A retired log cutter named Henry Howard, who bought 10 pills of what he thought were Percocet for $7 each to dull his back pain, told the Macon Telegraph that “my heart went to sleep.” His wife called 911 after finding him unconscious on their bed. He was able to be revived.
Others weren’t as fortunate. Amirrah “Shea Shea” Gillens, a 36-year-old mother of six children, was among those believed to have died from the fake Percocet pills.
As local law enforcement worked to track down the dealer, other detectives collected the yellow pills from buyers and brought them to the crime lab, where Hargett and his team got to work.
After they’d identifying what they thought was cyclopropyl — which has no known medical use for humans or animals — Hargett called the Georgia Bureau of Investigation for help. To confirm the substance’s identity, GBI ordered a reference standard from Cayman Chemical Company, a biotech firm based in Ann Arbor, Mich.
Roxanne Franckowski, a quality manager at the company, said her forensic lab routinely helps crime labs detect new designer drugs. “When labs start seeing unknown substances pop up,” Franckowski said, “We’ll get calls asking, ‘Do you have X compound?’ We’ll either provide material or make it.”
Fortunately, Cayman had a reference standard of cyclopropyl on file and shipped it overnight to Georgia. Within days, Hargett’s team was able to confirm that the fake Percocet pills contained a mixture of cyclopropyl and U-47700.
No time to celebrate
Based on its initial findings, the GBI had alerted Georgia’s public health department and poison center that the counterfeit pain pills contained synthetic opioids. They blasted out the news to the public.

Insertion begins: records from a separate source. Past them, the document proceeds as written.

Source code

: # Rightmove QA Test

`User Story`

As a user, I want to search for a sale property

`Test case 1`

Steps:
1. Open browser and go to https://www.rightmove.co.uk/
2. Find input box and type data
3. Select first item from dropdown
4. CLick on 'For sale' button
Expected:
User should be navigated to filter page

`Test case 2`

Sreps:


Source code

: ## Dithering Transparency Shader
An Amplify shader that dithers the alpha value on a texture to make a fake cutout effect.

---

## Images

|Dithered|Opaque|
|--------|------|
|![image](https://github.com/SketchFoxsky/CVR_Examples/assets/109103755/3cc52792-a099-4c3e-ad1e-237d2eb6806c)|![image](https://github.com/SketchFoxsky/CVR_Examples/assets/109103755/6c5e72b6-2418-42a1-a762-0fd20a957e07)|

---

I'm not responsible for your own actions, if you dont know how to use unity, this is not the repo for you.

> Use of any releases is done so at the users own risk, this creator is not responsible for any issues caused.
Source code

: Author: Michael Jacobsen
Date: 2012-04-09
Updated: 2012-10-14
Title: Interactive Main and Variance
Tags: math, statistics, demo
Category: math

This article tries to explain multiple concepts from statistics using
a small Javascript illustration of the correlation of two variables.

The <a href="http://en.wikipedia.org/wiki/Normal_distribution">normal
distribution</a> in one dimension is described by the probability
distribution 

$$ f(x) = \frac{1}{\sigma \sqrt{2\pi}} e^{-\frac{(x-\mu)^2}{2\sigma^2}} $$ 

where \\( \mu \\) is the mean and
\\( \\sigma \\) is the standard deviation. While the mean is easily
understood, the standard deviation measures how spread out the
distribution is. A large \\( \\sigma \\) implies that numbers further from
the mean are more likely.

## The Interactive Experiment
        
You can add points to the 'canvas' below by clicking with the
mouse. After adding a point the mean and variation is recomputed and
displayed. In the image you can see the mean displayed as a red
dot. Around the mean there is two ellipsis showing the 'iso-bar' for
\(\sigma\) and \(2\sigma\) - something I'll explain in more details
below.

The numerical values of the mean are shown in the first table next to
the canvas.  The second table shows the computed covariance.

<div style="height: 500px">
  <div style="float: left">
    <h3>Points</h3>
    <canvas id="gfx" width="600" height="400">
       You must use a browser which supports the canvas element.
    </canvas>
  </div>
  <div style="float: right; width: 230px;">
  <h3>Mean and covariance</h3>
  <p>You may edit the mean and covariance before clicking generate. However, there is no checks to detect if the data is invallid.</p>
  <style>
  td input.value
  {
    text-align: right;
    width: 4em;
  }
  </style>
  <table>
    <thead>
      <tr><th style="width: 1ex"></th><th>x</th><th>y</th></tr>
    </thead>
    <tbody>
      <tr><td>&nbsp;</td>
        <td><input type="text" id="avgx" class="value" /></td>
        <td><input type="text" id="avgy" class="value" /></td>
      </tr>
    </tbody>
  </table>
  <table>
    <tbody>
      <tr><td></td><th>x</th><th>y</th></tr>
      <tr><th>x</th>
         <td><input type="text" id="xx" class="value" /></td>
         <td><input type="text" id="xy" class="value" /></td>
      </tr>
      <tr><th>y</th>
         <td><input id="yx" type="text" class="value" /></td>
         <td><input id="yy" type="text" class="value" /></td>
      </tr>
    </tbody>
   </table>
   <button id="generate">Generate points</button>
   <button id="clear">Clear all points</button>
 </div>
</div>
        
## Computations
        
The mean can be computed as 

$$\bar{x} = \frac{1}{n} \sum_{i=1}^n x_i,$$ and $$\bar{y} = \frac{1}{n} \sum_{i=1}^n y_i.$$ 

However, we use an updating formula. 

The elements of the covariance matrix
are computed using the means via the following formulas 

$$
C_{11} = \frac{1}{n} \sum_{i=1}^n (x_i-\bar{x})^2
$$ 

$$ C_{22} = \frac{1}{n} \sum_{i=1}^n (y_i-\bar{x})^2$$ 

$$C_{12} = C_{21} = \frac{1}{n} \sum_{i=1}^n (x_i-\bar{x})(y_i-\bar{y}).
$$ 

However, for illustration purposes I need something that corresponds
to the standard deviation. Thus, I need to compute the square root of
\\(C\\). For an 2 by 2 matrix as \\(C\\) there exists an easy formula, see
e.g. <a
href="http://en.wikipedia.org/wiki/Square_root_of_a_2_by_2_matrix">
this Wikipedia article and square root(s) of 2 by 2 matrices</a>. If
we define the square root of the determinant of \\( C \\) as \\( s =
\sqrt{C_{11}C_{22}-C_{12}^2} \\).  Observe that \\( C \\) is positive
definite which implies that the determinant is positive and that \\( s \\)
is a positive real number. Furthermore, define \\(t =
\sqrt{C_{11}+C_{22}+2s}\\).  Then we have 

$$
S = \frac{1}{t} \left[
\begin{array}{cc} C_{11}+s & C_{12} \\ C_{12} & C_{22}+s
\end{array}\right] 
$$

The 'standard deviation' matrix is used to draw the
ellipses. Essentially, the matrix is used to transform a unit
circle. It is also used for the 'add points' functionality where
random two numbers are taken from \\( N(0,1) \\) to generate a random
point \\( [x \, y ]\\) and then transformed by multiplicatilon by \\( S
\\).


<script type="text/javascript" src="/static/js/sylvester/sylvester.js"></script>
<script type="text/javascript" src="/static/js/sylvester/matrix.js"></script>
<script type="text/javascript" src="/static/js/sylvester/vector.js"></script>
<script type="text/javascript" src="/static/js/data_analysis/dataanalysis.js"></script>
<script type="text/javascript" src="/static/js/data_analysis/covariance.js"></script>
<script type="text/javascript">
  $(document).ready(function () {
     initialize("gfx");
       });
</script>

Now, within a week of the first overdose, GBI spokesperson Nelly Miles was able to share publicly the exact contents of those pills.
“Both of these drugs are HIGHLY DANGEROUS and should not be handled,” the GBI statement said. “They can be inhaled or absorbed through the skin and are extremely toxic in even the smallest quantities.”

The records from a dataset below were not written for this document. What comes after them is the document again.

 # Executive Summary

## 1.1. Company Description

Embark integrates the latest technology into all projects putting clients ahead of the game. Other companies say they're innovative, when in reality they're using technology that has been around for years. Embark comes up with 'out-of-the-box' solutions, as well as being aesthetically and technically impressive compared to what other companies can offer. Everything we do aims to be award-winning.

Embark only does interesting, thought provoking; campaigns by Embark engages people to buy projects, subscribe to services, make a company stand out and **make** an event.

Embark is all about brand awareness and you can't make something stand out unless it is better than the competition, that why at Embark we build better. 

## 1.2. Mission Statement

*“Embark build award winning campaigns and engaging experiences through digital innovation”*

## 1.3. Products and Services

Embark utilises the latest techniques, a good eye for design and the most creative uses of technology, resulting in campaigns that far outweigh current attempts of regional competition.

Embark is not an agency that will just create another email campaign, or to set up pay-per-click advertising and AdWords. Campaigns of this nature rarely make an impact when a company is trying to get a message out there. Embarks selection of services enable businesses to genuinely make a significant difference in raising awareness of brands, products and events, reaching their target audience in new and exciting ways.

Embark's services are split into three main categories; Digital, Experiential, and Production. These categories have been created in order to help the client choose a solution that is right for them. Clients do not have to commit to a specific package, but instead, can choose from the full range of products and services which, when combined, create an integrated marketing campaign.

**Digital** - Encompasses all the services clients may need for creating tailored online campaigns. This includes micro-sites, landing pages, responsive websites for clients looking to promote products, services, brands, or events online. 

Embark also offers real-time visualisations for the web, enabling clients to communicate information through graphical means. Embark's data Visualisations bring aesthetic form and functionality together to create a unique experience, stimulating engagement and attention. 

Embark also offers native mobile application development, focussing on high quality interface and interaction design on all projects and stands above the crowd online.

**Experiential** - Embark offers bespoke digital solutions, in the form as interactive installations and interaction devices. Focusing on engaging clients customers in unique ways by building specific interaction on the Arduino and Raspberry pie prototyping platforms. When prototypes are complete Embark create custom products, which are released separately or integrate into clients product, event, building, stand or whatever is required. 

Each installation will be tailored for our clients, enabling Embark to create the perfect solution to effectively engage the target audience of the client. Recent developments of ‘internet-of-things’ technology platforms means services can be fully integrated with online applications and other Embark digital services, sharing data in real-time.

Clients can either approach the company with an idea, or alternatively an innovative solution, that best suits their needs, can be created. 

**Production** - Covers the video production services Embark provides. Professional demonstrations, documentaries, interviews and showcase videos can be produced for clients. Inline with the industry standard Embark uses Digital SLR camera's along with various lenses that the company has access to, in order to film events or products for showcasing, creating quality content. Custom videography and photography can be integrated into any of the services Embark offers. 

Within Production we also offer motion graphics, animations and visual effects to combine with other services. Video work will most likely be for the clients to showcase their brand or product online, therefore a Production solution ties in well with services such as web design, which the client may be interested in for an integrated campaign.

Georgia’s public safety and public health officials believe the message worked. In the end, the pills killed five people. But it could have been worse.
“The cluster was short-lived,” said Dr. Patrick O’Neal, the state’s director of health protection, “and smaller than what we feared in the beginning.”
There wasn’t time to celebrate, though. Last week, GBI scientists identified two new fentanyl analogs — acrylfentanyl and tetrahydrofuran — in one of its labs in north Georgia .
“As soon as you identify one, another one is coming,” O’Neal said. “They’re coming fast and furious.”